Dataset entries:
◇ ◇ ◇ ◇ ◇ ◇ ◇

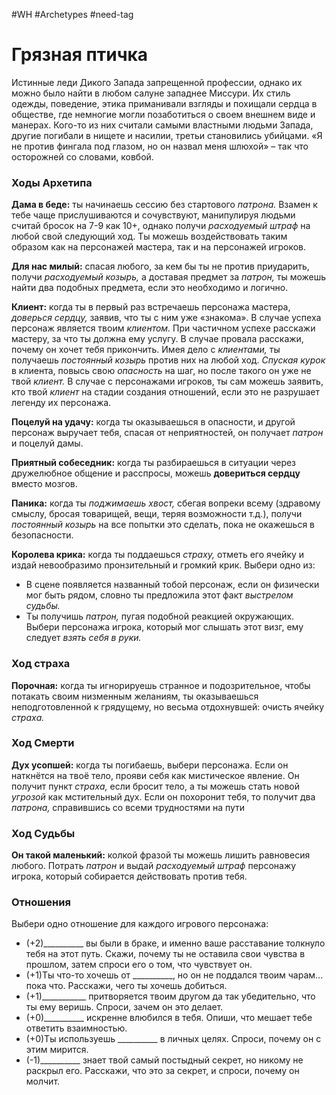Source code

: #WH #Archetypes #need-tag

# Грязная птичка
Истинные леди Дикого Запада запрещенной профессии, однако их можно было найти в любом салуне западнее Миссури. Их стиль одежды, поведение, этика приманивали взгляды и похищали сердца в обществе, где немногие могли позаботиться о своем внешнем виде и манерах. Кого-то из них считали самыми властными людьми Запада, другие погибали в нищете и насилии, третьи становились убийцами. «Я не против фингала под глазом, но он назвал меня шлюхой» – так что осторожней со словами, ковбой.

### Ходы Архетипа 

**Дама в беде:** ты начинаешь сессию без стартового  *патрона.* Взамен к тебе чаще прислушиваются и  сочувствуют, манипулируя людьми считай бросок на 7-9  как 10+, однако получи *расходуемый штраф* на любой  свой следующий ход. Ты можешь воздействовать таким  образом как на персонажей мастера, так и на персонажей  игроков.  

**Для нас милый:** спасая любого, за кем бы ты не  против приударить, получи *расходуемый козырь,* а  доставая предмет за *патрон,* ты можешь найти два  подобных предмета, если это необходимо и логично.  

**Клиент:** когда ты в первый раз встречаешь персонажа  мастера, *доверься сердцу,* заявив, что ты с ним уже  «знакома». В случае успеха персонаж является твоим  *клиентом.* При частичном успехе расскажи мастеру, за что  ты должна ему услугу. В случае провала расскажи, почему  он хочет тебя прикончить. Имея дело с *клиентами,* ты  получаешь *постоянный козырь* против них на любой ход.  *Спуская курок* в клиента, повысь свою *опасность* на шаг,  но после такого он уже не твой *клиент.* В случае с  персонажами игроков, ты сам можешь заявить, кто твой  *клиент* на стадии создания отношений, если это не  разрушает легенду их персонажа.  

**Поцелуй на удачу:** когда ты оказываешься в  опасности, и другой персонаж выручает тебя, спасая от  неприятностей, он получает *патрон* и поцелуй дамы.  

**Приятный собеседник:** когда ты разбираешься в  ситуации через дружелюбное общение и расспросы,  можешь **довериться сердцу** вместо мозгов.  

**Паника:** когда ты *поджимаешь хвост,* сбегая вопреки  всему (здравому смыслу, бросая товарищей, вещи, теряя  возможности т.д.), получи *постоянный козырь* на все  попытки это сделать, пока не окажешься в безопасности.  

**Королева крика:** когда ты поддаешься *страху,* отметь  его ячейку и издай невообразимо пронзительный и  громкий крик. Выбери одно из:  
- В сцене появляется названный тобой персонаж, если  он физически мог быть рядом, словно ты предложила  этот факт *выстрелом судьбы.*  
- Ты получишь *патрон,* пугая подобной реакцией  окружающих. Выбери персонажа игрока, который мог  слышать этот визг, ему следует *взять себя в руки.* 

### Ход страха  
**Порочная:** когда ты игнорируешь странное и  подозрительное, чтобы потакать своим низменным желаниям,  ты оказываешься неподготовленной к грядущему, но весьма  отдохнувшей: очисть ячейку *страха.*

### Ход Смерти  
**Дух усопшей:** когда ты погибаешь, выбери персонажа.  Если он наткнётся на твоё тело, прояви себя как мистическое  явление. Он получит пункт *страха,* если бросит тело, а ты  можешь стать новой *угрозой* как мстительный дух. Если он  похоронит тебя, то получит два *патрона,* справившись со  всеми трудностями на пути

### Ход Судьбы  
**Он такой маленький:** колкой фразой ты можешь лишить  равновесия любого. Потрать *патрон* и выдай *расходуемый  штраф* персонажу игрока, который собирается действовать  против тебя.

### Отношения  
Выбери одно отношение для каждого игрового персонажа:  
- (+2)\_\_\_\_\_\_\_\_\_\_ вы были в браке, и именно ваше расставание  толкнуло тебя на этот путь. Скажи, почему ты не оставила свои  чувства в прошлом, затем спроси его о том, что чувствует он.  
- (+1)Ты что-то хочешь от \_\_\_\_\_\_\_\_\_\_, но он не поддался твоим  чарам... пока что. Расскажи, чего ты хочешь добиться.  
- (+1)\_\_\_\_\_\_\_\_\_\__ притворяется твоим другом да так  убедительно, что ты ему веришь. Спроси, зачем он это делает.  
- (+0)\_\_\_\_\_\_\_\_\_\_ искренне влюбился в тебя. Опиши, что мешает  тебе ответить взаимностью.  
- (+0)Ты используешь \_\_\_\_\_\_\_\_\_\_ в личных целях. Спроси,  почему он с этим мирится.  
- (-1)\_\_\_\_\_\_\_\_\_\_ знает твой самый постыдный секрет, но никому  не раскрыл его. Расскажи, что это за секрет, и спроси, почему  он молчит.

◇ ◇ ◇ ◇ ◇ ◇ ◇

▶ [Problem details]:
Print exactly the lines running from the start of the entries above to the line with "### Ходы Архетипа", both included; leave out any pictures.

▶ [Response below]:
Source code

: #WH #Archetypes #need-tag

# Грязная птичка
Истинные леди Дикого Запада запрещенной профессии, однако их можно было найти в любом салуне западнее Миссури. Их стиль одежды, поведение, этика приманивали взгляды и похищали сердца в обществе, где немногие могли позаботиться о своем внешнем виде и манерах. Кого-то из них считали самыми властными людьми Запада, другие погибали в нищете и насилии, третьи становились убийцами. «Я не против фингала под глазом, но он назвал меня шлюхой» – так что осторожней со словами, ковбой.

### Ходы Архетипа 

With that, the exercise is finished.